*** DATA FOR PROCESSING ***

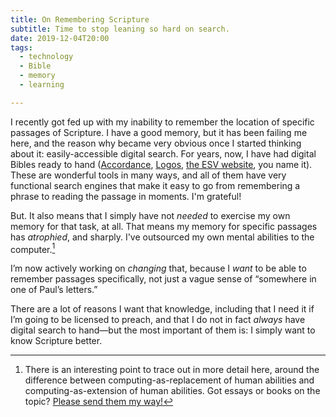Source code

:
 ```yaml
---
title: On Remembering Scripture
subtitle: Time to stop leaning so hard on search.
date: 2019-12-04T20:00
tags:
  - technology
  - Bible
  - memory
  - learning

---
```


I recently got fed up with my inability to remember the location of specific passages of Scripture. I have a good memory, but it has been failing me here, and the reason why became very obvious once I started thinking about it: easily-accessible digital search. For years, now, I have had digital Bibles ready to hand ([Accordance], [Logos], [the ESV website], you name it). These are wonderful tools in many ways, and all of them have very functional search engines that make it easy to go from remembering a phrase to reading the passage in moments. I'm grateful!

[Accordance]: https://www.accordancebible.com
[Logos]: https://www.logos.com
[the ESV website]: https://www.esv.org/Matthew+1/

But. It also means that I simply have not *needed* to exercise my own memory for that task, at all. That means my memory for specific passages has *atrophied*, and sharply. I've outsourced my own mental abilities to the computer.[^outsourcing]

I’m now actively working on *changing* that, because I *want* to be able to remember passages specifically, not just a vague sense of “somewhere in one of Paul’s letters.”

There are a lot of reasons I want that knowledge, including that I need it if I’m going to be licensed to preach, and that I do not in fact *always* have digital search to hand—but the most important of them is: I simply want to know Scripture better.

[^outsourcing]: There is an interesting point to trace out in more detail here, around the difference between computing-as-replacement of human abilities and computing-as-extension of human abilities. Got essays or books on the topic? [Please send them my way!](mailto:hello@chriskrycho.com?subject=computing-as-replacement)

***

- **YOUR ASSIGNMENT**
Output the lines above in full and exactly as given, omitting any pictures.

- **PROBLEM SOLUTION**
Source code

:
 ```yaml
---
title: On Remembering Scripture
subtitle: Time to stop leaning so hard on search.
date: 2019-12-04T20:00
tags:
  - technology
  - Bible
  - memory
  - learning

---
```


I recently got fed up with my inability to remember the location of specific passages of Scripture. I have a good memory, but it has been failing me here, and the reason why became very obvious once I started thinking about it: easily-accessible digital search. For years, now, I have had digital Bibles ready to hand ([Accordance], [Logos], [the ESV website], you name it). These are wonderful tools in many ways, and all of them have very functional search engines that make it easy to go from remembering a phrase to reading the passage in moments. I'm grateful!

[Accordance]: https://www.accordancebible.com
[Logos]: https://www.logos.com
[the ESV website]: https://www.esv.org/Matthew+1/

But. It also means that I simply have not *needed* to exercise my own memory for that task, at all. That means my memory for specific passages has *atrophied*, and sharply. I've outsourced my own mental abilities to the computer.[^outsourcing]

I’m now actively working on *changing* that, because I *want* to be able to remember passages specifically, not just a vague sense of “somewhere in one of Paul’s letters.”

There are a lot of reasons I want that knowledge, including that I need it if I’m going to be licensed to preach, and that I do not in fact *always* have digital search to hand—but the most important of them is: I simply want to know Scripture better.

[^outsourcing]: There is an interesting point to trace out in more detail here, around the difference between computing-as-replacement of human abilities and computing-as-extension of human abilities. Got essays or books on the topic? [Please send them my way!](mailto:hello@chriskrycho.com?subject=computing-as-replacement)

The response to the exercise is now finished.